Objective: To evaluate the role of intrauterine smoke exposure and other variables on the development of bronchopulmonary dysplasia (BPD) in infants with birth weight < 1500 g (VLBW).
Methods: This case-control study investigated 277 VLBW infants (141 cases, 136 controls) admitted at birth to neonatal intensive care unit and survived to discharge. A retrospective telephone interview provided detailed parental information supplementing clinical data. Logistic regression assessed the effects of birth weight < 1000 g, gestational age < 30 weeks (GA<30), respiratory distress syndrome (RDS), neonatal mechanical ventilation > 7 days (MV>7), patent ductus arteriosus (PDA), intrauterine smoke exposure > or = 3 months (ISE), and of parental history of asthma on BPD (oxygen dependency at 28 days with characteristic radiographic abnormalities) occurrence.
Results: Including all variables, only GA<30, RDS and MV>7 were significantly associated with BPD. ISE did not contribute significantly to this model (odds ratio [OR] 1.94; 95% confidence interval 0.88-4.26).
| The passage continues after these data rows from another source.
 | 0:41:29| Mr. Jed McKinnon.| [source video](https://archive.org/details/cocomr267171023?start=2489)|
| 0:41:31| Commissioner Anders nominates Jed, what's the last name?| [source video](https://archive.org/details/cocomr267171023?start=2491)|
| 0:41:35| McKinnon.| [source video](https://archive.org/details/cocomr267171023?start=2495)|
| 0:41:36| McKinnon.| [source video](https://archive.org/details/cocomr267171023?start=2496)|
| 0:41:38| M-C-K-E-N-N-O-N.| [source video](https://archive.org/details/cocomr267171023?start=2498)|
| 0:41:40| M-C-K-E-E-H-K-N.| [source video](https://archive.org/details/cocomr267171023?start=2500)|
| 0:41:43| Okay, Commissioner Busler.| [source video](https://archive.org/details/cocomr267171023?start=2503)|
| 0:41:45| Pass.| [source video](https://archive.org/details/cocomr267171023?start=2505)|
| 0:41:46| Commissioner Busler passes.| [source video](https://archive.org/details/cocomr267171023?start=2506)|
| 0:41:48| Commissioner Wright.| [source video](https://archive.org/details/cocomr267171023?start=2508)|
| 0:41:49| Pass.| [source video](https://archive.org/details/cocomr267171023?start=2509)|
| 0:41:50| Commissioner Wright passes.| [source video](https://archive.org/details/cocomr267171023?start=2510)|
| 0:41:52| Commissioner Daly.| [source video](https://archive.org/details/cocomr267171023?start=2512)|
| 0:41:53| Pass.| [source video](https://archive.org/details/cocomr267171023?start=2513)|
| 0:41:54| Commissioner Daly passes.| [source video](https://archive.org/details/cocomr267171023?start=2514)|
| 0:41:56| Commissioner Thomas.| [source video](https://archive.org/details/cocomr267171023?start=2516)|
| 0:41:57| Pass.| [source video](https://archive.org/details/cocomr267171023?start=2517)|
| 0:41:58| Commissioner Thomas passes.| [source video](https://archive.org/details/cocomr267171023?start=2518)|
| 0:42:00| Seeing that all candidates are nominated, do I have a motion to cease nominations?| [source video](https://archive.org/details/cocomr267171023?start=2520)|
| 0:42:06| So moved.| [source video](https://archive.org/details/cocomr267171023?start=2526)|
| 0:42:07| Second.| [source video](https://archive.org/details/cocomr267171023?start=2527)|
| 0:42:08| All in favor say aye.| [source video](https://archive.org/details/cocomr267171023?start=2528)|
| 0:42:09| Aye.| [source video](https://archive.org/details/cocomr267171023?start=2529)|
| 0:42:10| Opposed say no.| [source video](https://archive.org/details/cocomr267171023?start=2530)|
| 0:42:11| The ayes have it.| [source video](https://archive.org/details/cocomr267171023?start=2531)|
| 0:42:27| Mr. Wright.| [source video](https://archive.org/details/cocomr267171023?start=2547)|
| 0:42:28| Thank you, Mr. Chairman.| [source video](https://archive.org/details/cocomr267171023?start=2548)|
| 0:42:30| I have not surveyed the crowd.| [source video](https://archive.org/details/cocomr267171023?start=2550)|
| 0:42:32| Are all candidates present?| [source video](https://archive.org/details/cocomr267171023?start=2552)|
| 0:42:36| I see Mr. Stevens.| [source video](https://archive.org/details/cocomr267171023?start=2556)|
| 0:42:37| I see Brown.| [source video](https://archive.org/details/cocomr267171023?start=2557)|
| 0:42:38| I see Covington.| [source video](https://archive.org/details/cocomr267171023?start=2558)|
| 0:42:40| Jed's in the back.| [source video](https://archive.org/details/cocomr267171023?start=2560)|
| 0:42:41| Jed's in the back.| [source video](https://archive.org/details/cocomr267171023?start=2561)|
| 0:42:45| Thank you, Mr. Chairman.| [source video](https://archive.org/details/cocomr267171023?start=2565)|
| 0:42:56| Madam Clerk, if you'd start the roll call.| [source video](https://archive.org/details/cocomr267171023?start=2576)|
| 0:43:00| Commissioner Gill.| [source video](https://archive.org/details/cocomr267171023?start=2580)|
Excluding iatrogenic variable MV>7, GA<30, RDS, PDA and ISE (OR 2.21; 95% confidence interval 1.03-4.76) were significantly associated with BPD. Analyzing GA as a continuous variable, the OR was 0.63 for each additional week.
Conclusions: Prolonged mechanical ventilation, RDS and low gestational age were the major BPD determinants. Intrauterine smoke exposure seems to influence independently BPD development.